## [WHAT YOU ARE ASKED TO DO]
Look for the word "Dietary" in the data below, and copy every line that holds it.

## [Dataset records]
= = =

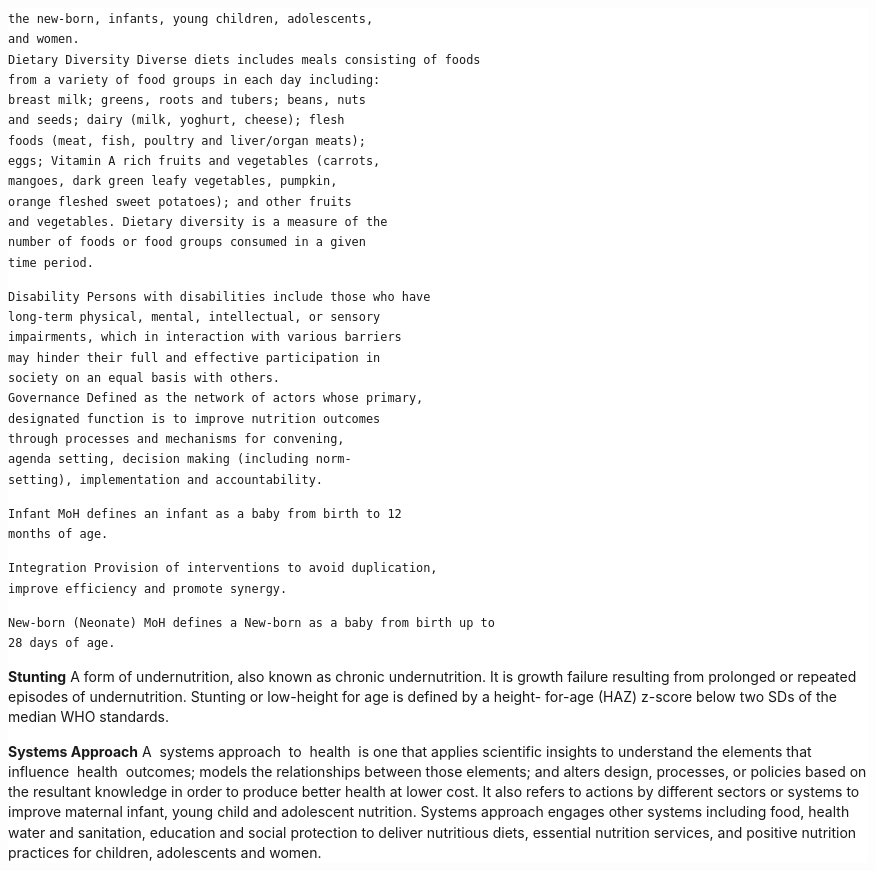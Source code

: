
 ```
the new-born, infants, young children, adolescents,
and women.
Dietary Diversity Diverse diets includes meals consisting of foods
from a variety of food groups in each day including:
breast milk; greens, roots and tubers; beans, nuts
and seeds; dairy (milk, yoghurt, cheese); flesh
foods (meat, fish, poultry and liver/organ meats);
eggs; Vitamin A rich fruits and vegetables (carrots,
mangoes, dark green leafy vegetables, pumpkin,
orange fleshed sweet potatoes); and other fruits
and vegetables. Dietary diversity is a measure of the
number of foods or food groups consumed in a given
time period.
```
```
Disability Persons with disabilities include those who have
long-term physical, mental, intellectual, or sensory
impairments, which in interaction with various barriers
may hinder their full and effective participation in
society on an equal basis with others.
Governance Defined as the network of actors whose primary,
designated function is to improve nutrition outcomes
through processes and mechanisms for convening,
agenda setting, decision making (including norm-
setting), implementation and accountability.
```
```
Infant MoH defines an infant as a baby from birth to 12
months of age.
```
```
Integration Provision of interventions to avoid duplication,
improve efficiency and promote synergy.
```
```
New-born (Neonate) MoH defines a New-born as a baby from birth up to
28 days of age.
```

**Stunting** A form of undernutrition, also known as chronic
undernutrition. It is growth failure resulting from
prolonged or repeated episodes of undernutrition.
Stunting or low-height for age is defined by a height-
for-age (HAZ) z-score below two SDs of the median
WHO standards.

**Systems Approach** A  systems approach  to  health  is one that applies
scientific insights to understand the elements
that influence  health  outcomes; models the
relationships between those elements; and alters
design, processes, or policies based on the resultant
knowledge in order to produce better health at lower
cost.
It also refers to actions by different sectors or
systems to improve maternal infant, young child and
adolescent nutrition. Systems approach engages
other systems including food, health water and
sanitation, education and social protection to deliver
nutritious diets, essential nutrition services, and
positive nutrition practices for children, adolescents
and women.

= = =

## [RESPONSE TO THE TASK]
Dietary Diversity Diverse diets includes meals consisting of foods
and vegetables. Dietary diversity is a measure of the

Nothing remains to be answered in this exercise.